We don't value freedom -- As catalogued elsewhere (including by me), Trump's policies are in conflict with a boatload of fundamental American principles, including those related to free speech, freedom of religion and personal liberty -- yet he's the candidate drawing supporters from what used to be the libertarian-leaning political party. Sanders and his supporters are the intellectual force behind the Democratic Party and they unapologetically advocate a doctrine based on the subordination or abolition of property rights and fundamental economic freedoms. On both sides of the aisle, we are not only indifferent to freedom: we're actively looking for folks who will throw it out the window if it means solving a problem, real or imagined, that we've been lead to believe is important.

Right now, someone in Washington is in the process of putting all of this together. I don't think it's terribly hard to do: it's the glaring message we, the voters, are actually sending (as opposed to whatever message the more conscientious among us think they're sending). Maybe one of the current crop of candidates already has it figured out.

When that person realizes that a plurality of Americans 1) really respond to angry rhetoric, 2) don't care if that rhetoric is true or even coherent and 3) don't hold freedom as a significant value -- they're going to take the surprising yet logical next step and conclude that the American public is ready to embrace an actual dictator.

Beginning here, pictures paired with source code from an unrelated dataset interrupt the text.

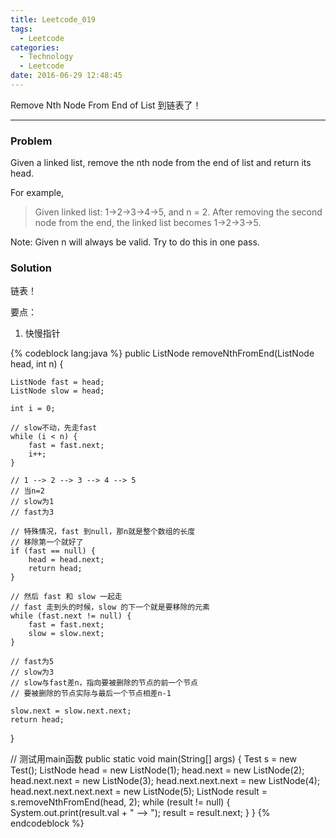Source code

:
 ```yaml
---
title: Leetcode_019
tags:
  - Leetcode
categories:
  - Technology
  - Leetcode
date: 2016-06-29 12:48:45
---
```

Remove Nth Node From End of List
到链表了！
<!-- more -->

***

### Problem
Given a linked list, remove the nth node from the end of list and return its head.

For example,

   >Given linked list: 1->2->3->4->5, and n = 2.
    After removing the second node from the end, the linked list becomes 1->2->3->5.

Note:
Given n will always be valid.
Try to do this in one pass.

### Solution
链表！

要点：
1. 快慢指针

{% codeblock lang:java  %}
public ListNode removeNthFromEnd(ListNode head, int n) {

    ListNode fast = head;
    ListNode slow = head;

    int i = 0;

    // slow不动，先走fast    
    while (i < n) {
        fast = fast.next;
        i++;
    }

    // 1 --> 2 --> 3 --> 4 --> 5
    // 当n=2
    // slow为1
    // fast为3

    // 特殊情况，fast 到null，那n就是整个数组的长度
    // 移除第一个就好了
    if (fast == null) {
        head = head.next;
        return head;
    }

    // 然后 fast 和 slow 一起走
    // fast 走到头的时候，slow 的下一个就是要移除的元素
    while (fast.next != null) {
        fast = fast.next;
        slow = slow.next;
    }
    
    // fast为5
    // slow为3
    // slow与fast差n，指向要被删除的节点的前一个节点
    // 要被删除的节点实际与最后一个节点相差n-1

    slow.next = slow.next.next;
    return head;

}

// 测试用main函数
public static void main(String[] args) {
    Test s = new Test();
    ListNode head = new ListNode(1);
    head.next = new ListNode(2);
    head.next.next = new ListNode(3);
    head.next.next.next = new ListNode(4);
    head.next.next.next.next = new ListNode(5);
    ListNode result = s.removeNthFromEnd(head, 2);
    while (result != null) {
        System.out.print(result.val + " --> ");
        result = result.next;
    }
}
{% endcodeblock %}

Soberingly, all the checks and balances in the world (or in the Constitution) aren't going to prevent that dictator from coming to power when he does step forward. The effectiveness of our system of government -- as well as the nature of the candidates for elected office within it -- are consequences of the dominant intellectual climate among the American people, not the causes of it. And right now, that climate isn't looking too good.